» Extracted information

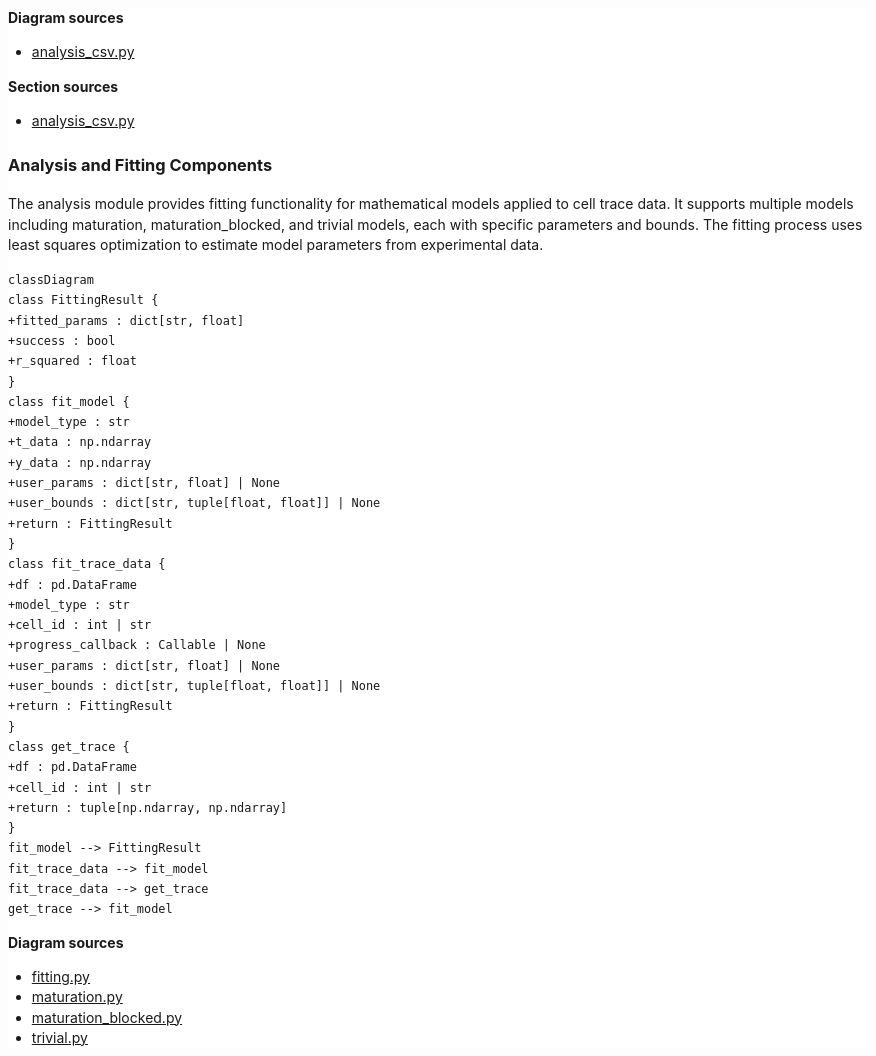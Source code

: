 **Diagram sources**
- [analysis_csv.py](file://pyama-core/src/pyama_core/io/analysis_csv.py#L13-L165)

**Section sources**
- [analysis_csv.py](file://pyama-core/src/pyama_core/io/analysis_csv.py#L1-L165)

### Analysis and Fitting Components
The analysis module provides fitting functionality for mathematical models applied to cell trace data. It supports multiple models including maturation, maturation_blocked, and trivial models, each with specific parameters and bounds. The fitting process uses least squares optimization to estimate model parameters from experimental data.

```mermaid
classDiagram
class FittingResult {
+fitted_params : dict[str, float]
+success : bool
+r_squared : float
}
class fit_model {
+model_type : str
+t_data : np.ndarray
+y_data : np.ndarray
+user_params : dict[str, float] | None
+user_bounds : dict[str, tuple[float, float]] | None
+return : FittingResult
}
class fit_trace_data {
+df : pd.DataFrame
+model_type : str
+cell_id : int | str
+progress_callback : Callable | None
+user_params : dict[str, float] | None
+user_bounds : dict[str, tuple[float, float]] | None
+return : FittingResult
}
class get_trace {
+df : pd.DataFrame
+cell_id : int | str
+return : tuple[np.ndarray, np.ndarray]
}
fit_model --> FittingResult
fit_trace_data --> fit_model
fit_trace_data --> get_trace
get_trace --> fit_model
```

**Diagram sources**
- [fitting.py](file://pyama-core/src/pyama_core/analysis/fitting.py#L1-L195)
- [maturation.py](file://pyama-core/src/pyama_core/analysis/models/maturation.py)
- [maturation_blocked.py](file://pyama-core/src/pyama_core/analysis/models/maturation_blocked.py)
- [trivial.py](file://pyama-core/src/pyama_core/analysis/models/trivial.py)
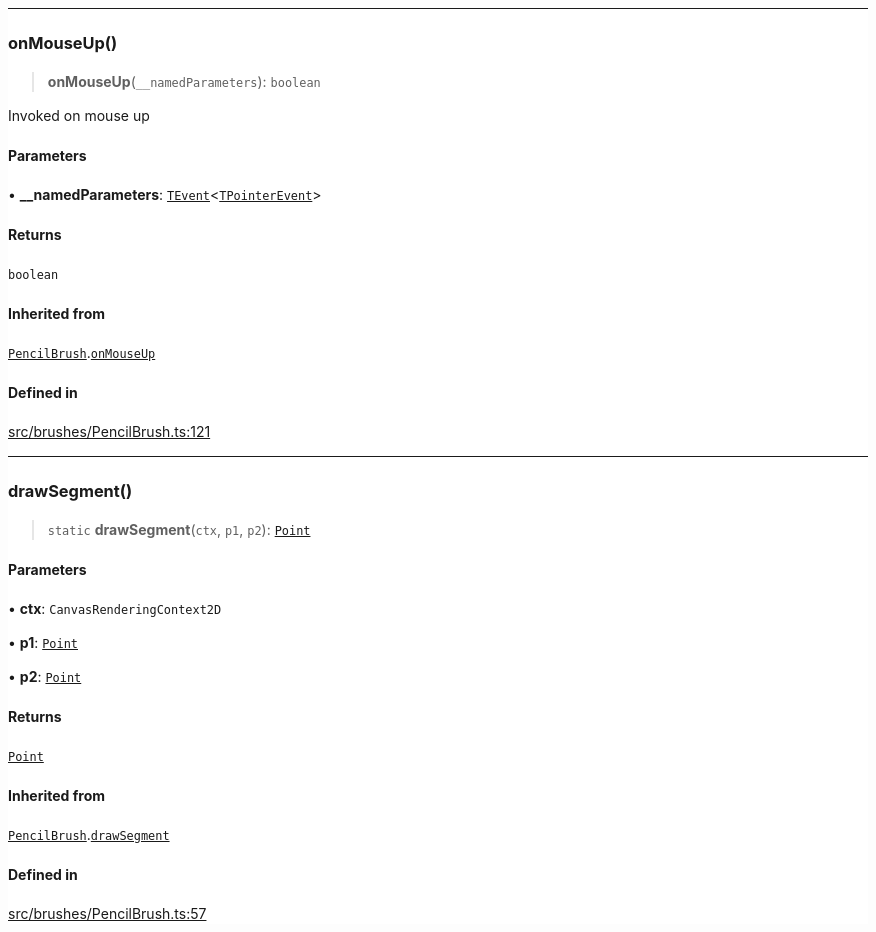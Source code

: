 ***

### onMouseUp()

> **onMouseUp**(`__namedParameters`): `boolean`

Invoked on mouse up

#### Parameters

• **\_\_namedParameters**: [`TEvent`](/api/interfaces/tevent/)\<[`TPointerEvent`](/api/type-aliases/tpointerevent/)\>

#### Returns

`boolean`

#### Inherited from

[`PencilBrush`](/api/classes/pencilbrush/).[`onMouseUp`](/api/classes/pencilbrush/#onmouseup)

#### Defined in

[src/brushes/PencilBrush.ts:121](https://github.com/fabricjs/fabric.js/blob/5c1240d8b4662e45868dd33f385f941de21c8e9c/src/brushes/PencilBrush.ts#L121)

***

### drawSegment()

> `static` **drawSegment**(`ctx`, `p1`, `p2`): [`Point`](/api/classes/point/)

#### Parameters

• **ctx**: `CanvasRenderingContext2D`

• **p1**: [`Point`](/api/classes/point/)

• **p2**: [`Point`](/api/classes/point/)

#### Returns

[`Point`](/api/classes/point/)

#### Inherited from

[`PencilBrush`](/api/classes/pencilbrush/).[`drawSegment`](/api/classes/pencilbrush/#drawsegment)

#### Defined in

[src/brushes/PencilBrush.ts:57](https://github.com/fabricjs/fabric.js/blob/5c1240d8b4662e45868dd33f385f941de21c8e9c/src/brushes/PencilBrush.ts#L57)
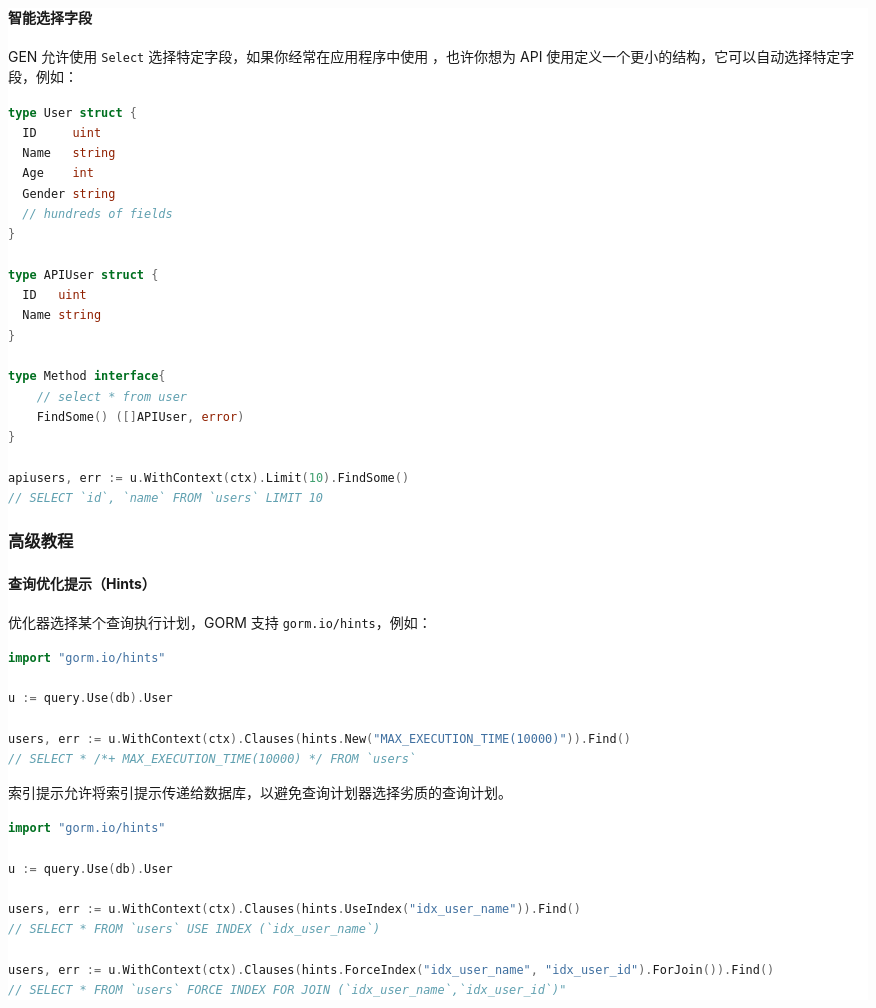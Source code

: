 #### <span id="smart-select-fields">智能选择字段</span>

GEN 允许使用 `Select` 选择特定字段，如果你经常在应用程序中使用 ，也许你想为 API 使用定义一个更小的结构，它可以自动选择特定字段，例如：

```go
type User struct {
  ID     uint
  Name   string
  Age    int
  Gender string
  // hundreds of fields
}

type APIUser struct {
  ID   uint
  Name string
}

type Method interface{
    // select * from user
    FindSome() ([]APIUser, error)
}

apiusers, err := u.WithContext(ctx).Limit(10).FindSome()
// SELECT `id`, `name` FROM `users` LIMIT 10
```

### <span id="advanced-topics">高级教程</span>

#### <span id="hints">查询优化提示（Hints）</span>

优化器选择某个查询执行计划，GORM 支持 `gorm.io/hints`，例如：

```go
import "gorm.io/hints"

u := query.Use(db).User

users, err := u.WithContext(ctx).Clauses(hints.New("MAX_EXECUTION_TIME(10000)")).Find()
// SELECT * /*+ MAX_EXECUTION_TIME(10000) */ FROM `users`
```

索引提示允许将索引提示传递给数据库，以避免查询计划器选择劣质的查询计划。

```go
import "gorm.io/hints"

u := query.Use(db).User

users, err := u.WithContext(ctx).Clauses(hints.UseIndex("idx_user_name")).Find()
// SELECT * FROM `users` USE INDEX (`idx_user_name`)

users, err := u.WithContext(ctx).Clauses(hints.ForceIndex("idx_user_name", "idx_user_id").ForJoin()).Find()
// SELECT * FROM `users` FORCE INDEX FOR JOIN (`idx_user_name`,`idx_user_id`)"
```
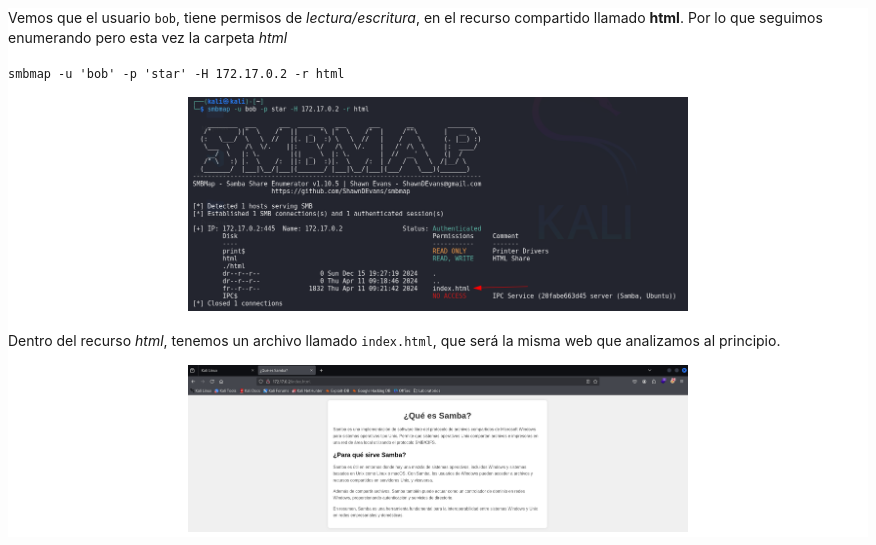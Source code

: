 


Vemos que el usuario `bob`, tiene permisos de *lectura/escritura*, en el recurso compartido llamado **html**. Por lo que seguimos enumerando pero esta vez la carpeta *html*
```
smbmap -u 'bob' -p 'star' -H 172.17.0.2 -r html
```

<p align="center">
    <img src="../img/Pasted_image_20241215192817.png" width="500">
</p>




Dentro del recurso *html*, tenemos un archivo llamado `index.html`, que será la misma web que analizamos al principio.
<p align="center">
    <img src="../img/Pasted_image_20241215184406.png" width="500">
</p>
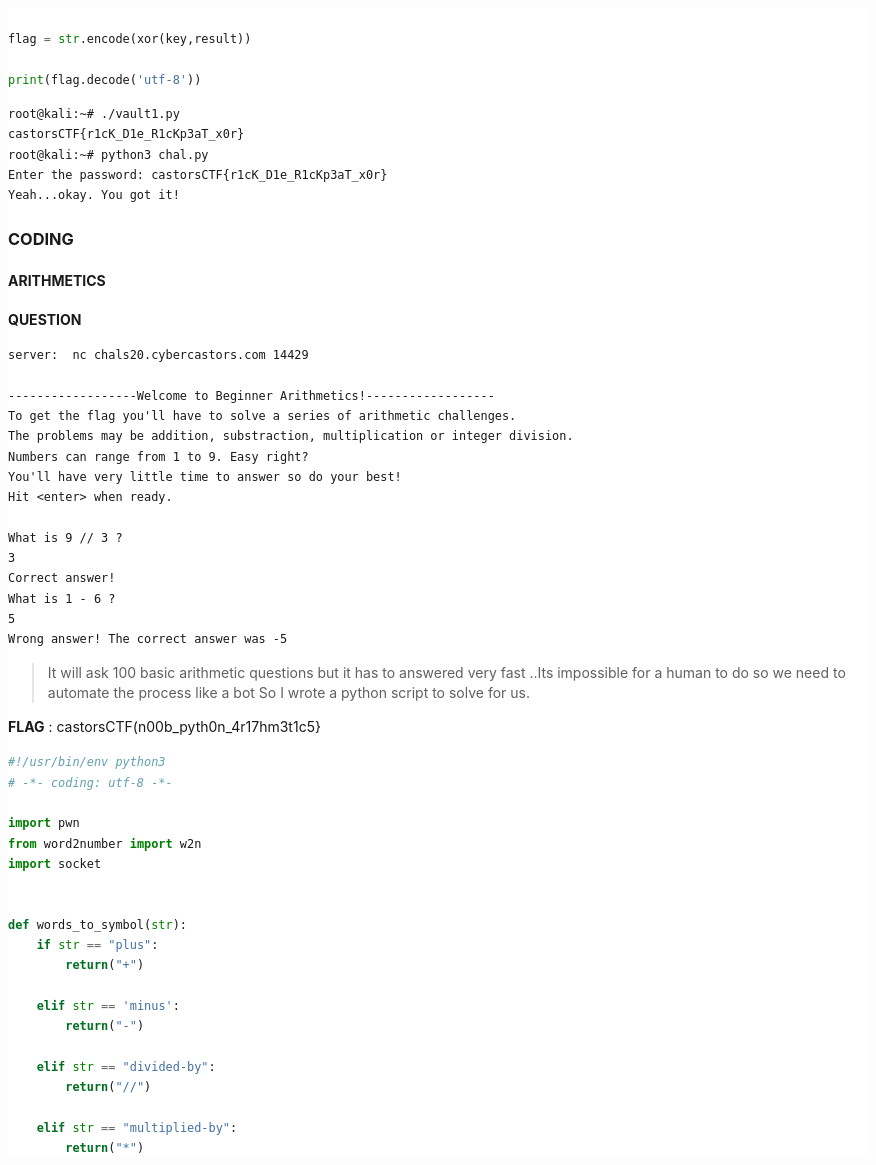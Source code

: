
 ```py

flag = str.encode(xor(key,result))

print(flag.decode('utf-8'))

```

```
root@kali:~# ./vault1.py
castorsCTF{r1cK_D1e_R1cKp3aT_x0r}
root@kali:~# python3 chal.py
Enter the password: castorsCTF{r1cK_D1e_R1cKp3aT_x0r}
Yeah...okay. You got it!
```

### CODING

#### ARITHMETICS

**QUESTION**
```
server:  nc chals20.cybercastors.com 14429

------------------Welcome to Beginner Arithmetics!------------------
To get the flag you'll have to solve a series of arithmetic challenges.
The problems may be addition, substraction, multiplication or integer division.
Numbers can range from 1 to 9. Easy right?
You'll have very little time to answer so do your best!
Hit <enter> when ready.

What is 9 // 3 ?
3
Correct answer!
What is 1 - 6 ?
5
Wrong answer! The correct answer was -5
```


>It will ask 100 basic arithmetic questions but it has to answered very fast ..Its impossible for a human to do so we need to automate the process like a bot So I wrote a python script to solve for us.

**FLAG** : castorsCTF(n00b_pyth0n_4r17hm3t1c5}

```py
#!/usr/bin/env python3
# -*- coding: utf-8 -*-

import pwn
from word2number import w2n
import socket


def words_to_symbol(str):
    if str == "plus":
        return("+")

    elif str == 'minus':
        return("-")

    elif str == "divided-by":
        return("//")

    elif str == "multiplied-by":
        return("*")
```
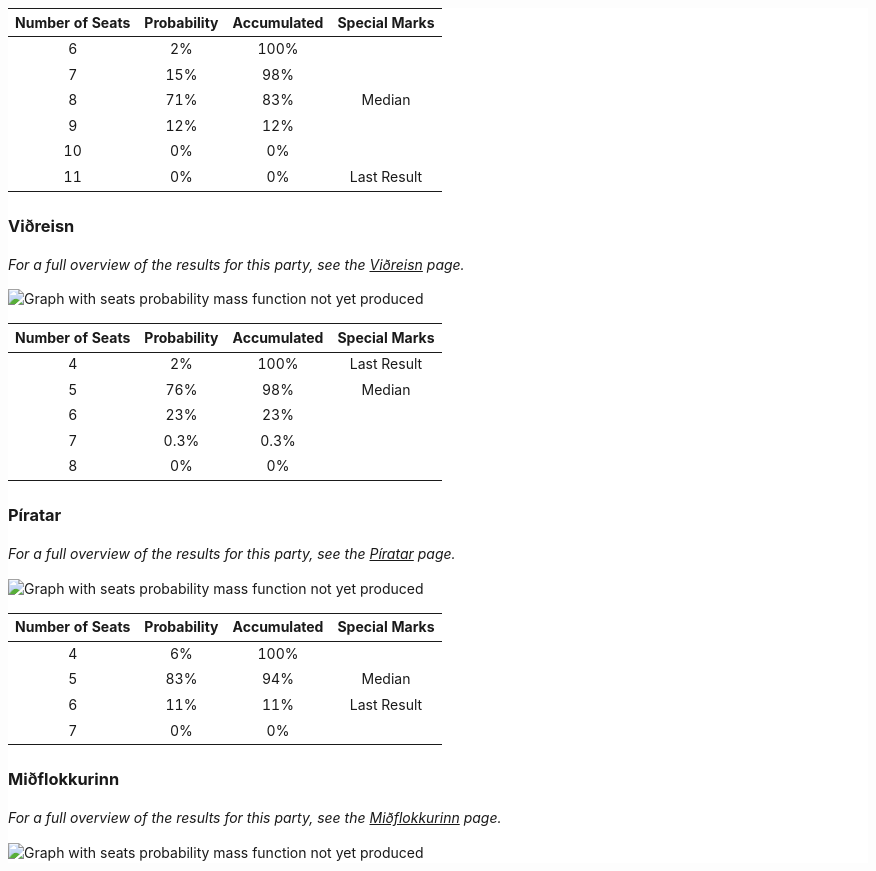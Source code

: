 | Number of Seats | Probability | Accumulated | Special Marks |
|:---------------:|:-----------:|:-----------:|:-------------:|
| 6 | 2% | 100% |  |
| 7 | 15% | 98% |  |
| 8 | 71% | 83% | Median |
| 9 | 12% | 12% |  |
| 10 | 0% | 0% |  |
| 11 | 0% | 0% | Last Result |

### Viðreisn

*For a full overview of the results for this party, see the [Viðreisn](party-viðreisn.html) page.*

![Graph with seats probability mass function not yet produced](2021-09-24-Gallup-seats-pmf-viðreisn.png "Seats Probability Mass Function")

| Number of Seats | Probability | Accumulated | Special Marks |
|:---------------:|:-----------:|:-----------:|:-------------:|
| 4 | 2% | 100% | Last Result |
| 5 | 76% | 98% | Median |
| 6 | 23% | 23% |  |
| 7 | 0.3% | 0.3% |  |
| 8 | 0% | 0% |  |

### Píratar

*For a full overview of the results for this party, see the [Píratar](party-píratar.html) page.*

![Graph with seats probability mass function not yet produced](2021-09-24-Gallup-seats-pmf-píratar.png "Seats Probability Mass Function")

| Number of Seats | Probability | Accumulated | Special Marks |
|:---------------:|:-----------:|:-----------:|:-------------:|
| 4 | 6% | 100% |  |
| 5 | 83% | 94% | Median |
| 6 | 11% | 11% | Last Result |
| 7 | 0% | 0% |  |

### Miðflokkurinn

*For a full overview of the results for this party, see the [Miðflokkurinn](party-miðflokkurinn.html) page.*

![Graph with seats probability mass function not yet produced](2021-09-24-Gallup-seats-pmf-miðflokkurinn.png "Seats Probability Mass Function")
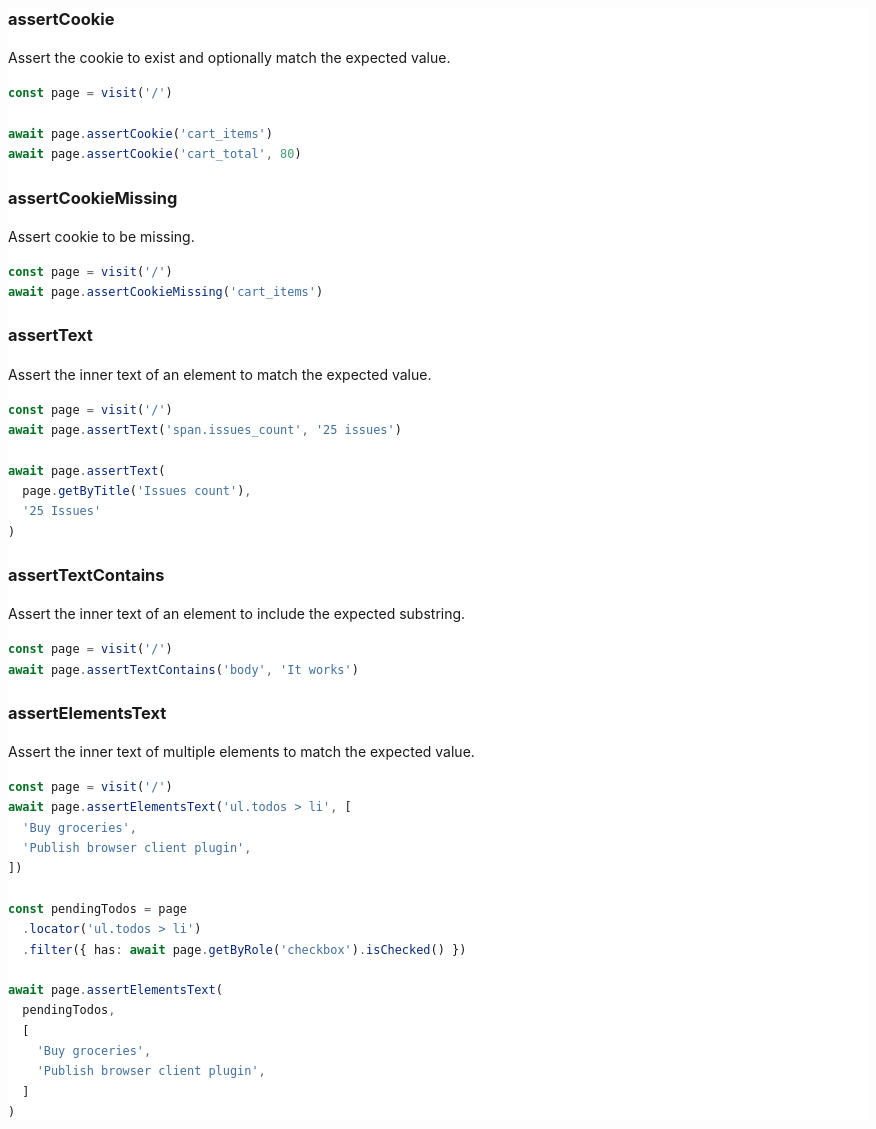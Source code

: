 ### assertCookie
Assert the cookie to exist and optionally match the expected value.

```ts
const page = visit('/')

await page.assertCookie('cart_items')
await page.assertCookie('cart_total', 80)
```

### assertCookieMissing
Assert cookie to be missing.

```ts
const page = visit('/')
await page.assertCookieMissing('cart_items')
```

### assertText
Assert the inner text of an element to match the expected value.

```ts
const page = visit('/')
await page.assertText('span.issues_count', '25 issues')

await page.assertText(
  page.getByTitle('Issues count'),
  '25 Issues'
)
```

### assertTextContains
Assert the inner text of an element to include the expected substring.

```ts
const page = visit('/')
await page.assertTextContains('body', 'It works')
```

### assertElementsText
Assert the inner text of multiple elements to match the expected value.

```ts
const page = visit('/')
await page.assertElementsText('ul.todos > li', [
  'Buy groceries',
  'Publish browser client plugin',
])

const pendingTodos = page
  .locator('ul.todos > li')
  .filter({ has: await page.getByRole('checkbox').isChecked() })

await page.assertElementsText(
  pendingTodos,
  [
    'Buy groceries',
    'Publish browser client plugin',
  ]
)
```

» Task details
Among the records above, find the lines where the word "https" appears and copy them.

» Output for this exercise
[src/brushes/PencilBrush.ts:121](https://github.com/fabricjs/fabric.js/blob/5c1240d8b4662e45868dd33f385f941de21c8e9c/src/brushes/PencilBrush.ts#L121)
[src/brushes/PencilBrush.ts:57](https://github.com/fabricjs/fabric.js/blob/5c1240d8b4662e45868dd33f385f941de21c8e9c/src/brushes/PencilBrush.ts#L57)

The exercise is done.